By Michael O'Connor
Some cancer patients are facing unfair dismissal and discrimination at work, a BBC investigation has revealed.
Some have even been sacked after being refused time off for treatment.
A new law which came into force at the end of last year has given much stronger protection at work to people with serious illnesses like cancer.
But the Disability Rights Commission said 200 cancer patients had called its helpline this year complaining of problems at work.
The commission said these cases are the tip of the iceberg and many more seriously-ill patients are still unaware of their rights.
The Disability Discrimination Act, which came into force in December 2005, gives people with cancer and other serious diseases such as multiple sclerosis the right not to be treated unfairly at work because of their condition.
Under the new laws employers must make changes to people's working arrangements, such as time off for treatment or reduced working hours.
These changes - called 'reasonable adjustments' - should ensure cancer patients can return to work in some capacity.
But many people say they have not been offered this option.
Asked to resign
Hazel Miller, from Arbroath, was working as a care assistant in a residential care home when she was diagnosed with breast cancer.
After treatment she wanted to go back to her job.
But, on the morning she was due to start, her employers called asking her to resign, saying they were worried about her welfare.
She refused but a few weeks later her P45 just arrived in the post.
She said: "I feel it was very unfair. They said the managers were just looking after my interests but I didn't see it that way.
"I felt I should have had the chance to go back to work and if I couldn't manage then say, but I didn't even have that chance."
Mrs Miller took her case to an employment tribunal claiming the care home had breached the new law.
Her employers agreed to settle and compensate her.
She said she felt let down by her employers, especially after having gone through so much pain and trauma.
The owners of the nursing home admit they made a mistake but say they were genuinely concerned for Mrs Miller's welfare at work and were unaware of the new law.

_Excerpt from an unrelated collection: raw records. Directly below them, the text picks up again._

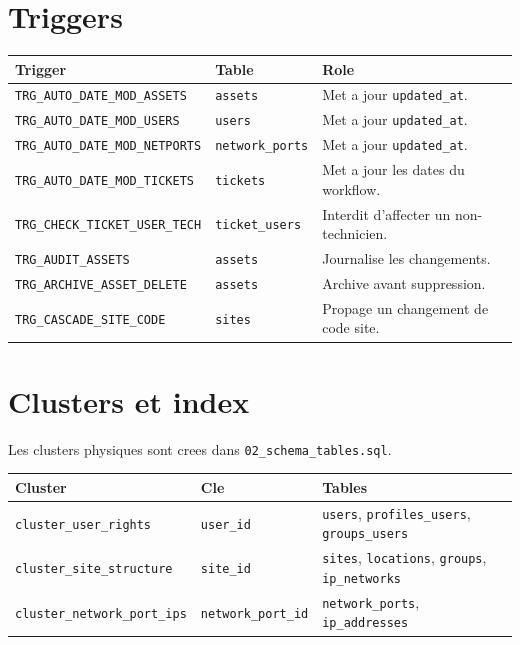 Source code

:\documentclass[11pt,a4paper]{article}
\begin{document}
\section{Triggers}

\begin{longtable}{|p{5cm}|p{3cm}|p{6cm}|}
\hline
\textbf{Trigger} & \textbf{Table} & \textbf{Role} \\
\hline
\texttt{TRG\_AUTO\_DATE\_MOD\_ASSETS} & \texttt{assets} & Met a jour \texttt{updated\_at}. \\
\hline
\texttt{TRG\_AUTO\_DATE\_MOD\_USERS} & \texttt{users} & Met a jour \texttt{updated\_at}. \\
\hline
\texttt{TRG\_AUTO\_DATE\_MOD\_NETPORTS} & \texttt{network\_ports} & Met a jour \texttt{updated\_at}. \\
\hline
\texttt{TRG\_AUTO\_DATE\_MOD\_TICKETS} & \texttt{tickets} & Met a jour les dates du workflow. \\
\hline
\texttt{TRG\_CHECK\_TICKET\_USER\_TECH} & \texttt{ticket\_users} & Interdit d'affecter un non-technicien. \\
\hline
\texttt{TRG\_AUDIT\_ASSETS} & \texttt{assets} & Journalise les changements. \\
\hline
\texttt{TRG\_ARCHIVE\_ASSET\_DELETE} & \texttt{assets} & Archive avant suppression. \\
\hline
\texttt{TRG\_CASCADE\_SITE\_CODE} & \texttt{sites} & Propage un changement de code site. \\
\hline
\end{longtable}

\section{Clusters et index}

Les clusters physiques sont crees dans \texttt{02\_schema\_tables.sql}.

\begin{longtable}{|p{5cm}|p{3cm}|p{6cm}|}
\hline
\textbf{Cluster} & \textbf{Cle} & \textbf{Tables} \\
\hline
\texttt{cluster\_user\_rights} & \texttt{user\_id} & \texttt{users}, \texttt{profiles\_users}, \texttt{groups\_users} \\
\hline
\texttt{cluster\_site\_structure} & \texttt{site\_id} & \texttt{sites}, \texttt{locations}, \texttt{groups}, \texttt{ip\_networks} \\
\hline
\texttt{cluster\_network\_port\_ips} & \texttt{network\_port\_id} & \texttt{network\_ports}, \texttt{ip\_addresses} \\
\hline
\end{longtable}
\end{document}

The other cases the DRC has handled include a woman working for a major high street retailer who was dismissed because she was not able to give a return date to work after her radiotherapy treatment finished.
Another woman who had a mastectomy was told that time off because of illness or disability was a disciplinary matter and anyone having more than four sickness periods a year would be dismissed.
And a woman who worked for a security firm for 19 years was told she was a "bad investment" because she needed more time off for reconstructive surgery.
Perhaps most shockingly, a woman had a job offer withdrawn by a cancer charity after a medical revealed she had breast cancer six years previously.
Agnes Fletcher, from the DRC, said they are shocked at the extent of the discrimination.
"Sometimes employers think a person who's had cancer shouldn't be in work, but it can be very important for people to have the social contact and the income.
"We've had instances of people saying they want to go back to work and employers saying 'I don't want you because you're too much of a risk'. I think that's very sad."
The DRC's helpline has also received a number of calls from employers wanting clarification about the law.
Some employers did not consider members of staff in remission to be covered by the law and others wanted to find out the exact nature of their responsibilities.
Some employers rang asking how long they should keep jobs open for staff diagnosed with cancer; others wanted to know whether time off should be paid.
The DRC said employers need to be more aware of the new laws and their obligations towards staff diagnosed with a serious illness.
It wants the government and employers organisations to help get the message to employers that seriously-ill people are legally entitled to flexibility at work.
Cancer charities are also concerned by the discrimination revealed by the BBC investigation.
Breakthrough Breast Cancer said cancer patients often have to make many visits to hospital for treatment.
That means employers have to be more flexible, but for many cancer patients staying in work really helps them cope with the disease.